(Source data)
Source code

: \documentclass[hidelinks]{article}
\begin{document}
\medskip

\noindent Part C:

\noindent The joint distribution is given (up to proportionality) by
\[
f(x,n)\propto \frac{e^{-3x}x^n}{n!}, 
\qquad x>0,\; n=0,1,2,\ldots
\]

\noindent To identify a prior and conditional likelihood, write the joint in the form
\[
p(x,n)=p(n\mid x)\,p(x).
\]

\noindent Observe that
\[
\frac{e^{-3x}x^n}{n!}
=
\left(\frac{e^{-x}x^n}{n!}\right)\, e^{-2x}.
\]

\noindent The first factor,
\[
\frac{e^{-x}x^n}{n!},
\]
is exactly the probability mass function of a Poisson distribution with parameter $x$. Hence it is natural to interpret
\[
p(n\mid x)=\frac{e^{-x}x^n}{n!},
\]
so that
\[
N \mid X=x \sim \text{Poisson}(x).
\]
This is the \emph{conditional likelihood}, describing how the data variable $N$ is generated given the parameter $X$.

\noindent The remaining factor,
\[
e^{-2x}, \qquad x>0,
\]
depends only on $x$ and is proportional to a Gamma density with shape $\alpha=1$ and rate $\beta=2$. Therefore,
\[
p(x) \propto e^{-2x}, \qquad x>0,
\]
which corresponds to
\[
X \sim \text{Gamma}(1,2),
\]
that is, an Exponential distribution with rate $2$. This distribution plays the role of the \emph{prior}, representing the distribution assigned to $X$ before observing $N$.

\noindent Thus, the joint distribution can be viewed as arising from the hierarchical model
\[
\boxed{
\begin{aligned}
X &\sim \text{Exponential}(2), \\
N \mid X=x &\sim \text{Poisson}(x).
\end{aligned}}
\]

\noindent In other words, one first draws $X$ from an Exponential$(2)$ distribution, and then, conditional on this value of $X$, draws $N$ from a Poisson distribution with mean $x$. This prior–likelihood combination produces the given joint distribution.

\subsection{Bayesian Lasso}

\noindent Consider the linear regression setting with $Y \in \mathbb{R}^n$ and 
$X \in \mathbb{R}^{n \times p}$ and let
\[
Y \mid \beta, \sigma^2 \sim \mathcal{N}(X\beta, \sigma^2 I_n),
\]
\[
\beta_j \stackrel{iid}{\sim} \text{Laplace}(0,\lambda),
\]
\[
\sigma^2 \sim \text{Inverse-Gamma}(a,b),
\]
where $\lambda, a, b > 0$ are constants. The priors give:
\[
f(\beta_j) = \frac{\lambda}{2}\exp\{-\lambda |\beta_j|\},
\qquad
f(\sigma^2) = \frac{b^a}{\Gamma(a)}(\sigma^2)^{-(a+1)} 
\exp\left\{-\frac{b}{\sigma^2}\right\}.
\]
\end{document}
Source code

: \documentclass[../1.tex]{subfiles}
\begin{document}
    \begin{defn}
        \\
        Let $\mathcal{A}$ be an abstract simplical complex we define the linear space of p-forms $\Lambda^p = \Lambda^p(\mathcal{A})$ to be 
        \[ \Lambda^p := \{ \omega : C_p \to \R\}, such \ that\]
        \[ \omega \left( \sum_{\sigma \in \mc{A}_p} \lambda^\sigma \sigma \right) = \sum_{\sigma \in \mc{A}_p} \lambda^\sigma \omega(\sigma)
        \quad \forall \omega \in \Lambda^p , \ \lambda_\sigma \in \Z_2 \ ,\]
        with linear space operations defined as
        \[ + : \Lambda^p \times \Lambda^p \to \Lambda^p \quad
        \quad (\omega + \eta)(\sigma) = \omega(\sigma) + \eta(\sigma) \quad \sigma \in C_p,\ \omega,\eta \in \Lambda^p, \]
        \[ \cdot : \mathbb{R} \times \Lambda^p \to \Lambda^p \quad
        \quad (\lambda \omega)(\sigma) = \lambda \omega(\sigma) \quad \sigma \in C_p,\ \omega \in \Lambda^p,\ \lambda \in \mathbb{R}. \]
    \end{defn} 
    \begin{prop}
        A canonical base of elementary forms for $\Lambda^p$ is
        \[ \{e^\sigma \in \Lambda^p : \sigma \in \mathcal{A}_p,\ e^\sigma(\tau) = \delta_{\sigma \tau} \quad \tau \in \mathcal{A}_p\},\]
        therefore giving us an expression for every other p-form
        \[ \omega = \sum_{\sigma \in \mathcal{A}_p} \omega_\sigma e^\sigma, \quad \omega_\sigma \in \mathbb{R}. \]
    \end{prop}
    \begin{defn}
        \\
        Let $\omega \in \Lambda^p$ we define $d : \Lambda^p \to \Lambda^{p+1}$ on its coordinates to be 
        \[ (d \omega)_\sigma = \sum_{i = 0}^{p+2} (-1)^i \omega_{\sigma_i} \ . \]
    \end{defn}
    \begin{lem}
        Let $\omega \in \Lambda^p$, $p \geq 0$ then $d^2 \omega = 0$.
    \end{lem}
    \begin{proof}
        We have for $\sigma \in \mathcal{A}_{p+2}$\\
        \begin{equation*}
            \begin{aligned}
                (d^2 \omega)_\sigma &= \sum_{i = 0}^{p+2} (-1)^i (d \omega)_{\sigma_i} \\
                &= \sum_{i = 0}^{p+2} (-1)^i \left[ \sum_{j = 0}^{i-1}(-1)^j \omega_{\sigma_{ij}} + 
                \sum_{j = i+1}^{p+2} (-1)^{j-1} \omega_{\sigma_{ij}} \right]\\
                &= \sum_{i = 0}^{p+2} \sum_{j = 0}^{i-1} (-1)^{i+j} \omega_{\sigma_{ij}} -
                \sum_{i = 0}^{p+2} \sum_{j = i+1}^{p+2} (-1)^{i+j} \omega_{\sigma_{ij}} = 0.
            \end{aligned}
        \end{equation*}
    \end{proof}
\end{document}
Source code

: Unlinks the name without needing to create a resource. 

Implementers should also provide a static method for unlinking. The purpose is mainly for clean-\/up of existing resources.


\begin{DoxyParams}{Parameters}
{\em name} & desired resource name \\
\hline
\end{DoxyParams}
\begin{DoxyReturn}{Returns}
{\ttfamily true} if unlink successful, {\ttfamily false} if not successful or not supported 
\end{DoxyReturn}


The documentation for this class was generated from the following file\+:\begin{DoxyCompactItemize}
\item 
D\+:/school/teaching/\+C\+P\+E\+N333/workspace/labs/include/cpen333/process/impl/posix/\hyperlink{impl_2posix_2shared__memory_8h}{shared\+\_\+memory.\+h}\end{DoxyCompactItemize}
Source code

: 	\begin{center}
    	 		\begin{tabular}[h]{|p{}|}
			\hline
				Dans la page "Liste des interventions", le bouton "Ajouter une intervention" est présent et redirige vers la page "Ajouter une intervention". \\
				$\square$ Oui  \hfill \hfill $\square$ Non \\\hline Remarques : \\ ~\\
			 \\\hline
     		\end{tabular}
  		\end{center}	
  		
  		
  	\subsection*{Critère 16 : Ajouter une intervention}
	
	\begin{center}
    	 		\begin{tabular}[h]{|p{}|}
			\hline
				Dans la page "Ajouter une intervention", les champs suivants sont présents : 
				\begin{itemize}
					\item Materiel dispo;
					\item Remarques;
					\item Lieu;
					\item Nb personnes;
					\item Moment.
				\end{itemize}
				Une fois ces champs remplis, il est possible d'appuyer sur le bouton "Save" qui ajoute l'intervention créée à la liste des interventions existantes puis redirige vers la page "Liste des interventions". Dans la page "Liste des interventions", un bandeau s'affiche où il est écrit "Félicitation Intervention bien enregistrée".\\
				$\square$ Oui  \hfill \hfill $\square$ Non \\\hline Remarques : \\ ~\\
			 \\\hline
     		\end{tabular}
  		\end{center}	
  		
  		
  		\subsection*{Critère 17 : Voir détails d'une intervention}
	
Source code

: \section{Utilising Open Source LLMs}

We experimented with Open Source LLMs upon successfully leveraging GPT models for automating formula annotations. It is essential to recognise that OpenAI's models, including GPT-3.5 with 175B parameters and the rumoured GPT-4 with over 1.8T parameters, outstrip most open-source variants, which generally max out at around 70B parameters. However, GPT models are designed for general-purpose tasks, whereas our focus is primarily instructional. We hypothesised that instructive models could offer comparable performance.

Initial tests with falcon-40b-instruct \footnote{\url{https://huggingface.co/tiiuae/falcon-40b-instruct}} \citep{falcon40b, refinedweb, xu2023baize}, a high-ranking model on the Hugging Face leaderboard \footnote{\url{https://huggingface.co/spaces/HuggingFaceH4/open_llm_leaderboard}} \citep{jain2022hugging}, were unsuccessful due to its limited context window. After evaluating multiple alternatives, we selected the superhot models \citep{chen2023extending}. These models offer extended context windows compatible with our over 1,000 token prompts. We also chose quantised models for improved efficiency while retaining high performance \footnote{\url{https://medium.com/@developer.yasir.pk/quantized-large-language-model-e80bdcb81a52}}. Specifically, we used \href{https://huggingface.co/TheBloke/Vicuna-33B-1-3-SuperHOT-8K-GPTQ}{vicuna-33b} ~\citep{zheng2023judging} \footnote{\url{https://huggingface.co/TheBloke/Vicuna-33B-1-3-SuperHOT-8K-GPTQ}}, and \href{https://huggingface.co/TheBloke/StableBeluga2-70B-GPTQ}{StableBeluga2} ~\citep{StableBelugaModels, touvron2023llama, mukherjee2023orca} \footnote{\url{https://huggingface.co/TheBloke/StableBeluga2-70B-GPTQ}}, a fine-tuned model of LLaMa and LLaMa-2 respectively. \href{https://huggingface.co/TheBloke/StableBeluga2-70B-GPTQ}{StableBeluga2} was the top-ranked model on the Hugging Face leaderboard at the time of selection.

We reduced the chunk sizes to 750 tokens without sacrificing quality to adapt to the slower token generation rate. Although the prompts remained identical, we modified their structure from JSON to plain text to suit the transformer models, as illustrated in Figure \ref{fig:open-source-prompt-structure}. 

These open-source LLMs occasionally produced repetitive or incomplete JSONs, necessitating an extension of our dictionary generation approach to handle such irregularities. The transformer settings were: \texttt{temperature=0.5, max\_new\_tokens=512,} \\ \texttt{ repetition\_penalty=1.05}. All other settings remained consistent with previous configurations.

**Work required:** Line count for "defn": state how many lines of the records contain it, and give only the number.

**Exercise answer:** 4